Which lines below mention "Micropolitan"? Pick each one out.

BEGIN

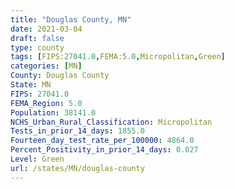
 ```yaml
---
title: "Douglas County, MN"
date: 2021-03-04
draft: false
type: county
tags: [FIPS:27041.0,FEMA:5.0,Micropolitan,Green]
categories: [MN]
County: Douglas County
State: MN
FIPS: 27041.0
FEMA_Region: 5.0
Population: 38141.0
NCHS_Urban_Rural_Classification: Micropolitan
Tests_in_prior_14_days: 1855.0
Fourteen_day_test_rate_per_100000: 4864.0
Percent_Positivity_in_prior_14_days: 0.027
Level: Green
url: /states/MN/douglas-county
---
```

END

» Your response
tags: [FIPS:27041.0,FEMA:5.0,Micropolitan,Green]
NCHS_Urban_Rural_Classification: Micropolitan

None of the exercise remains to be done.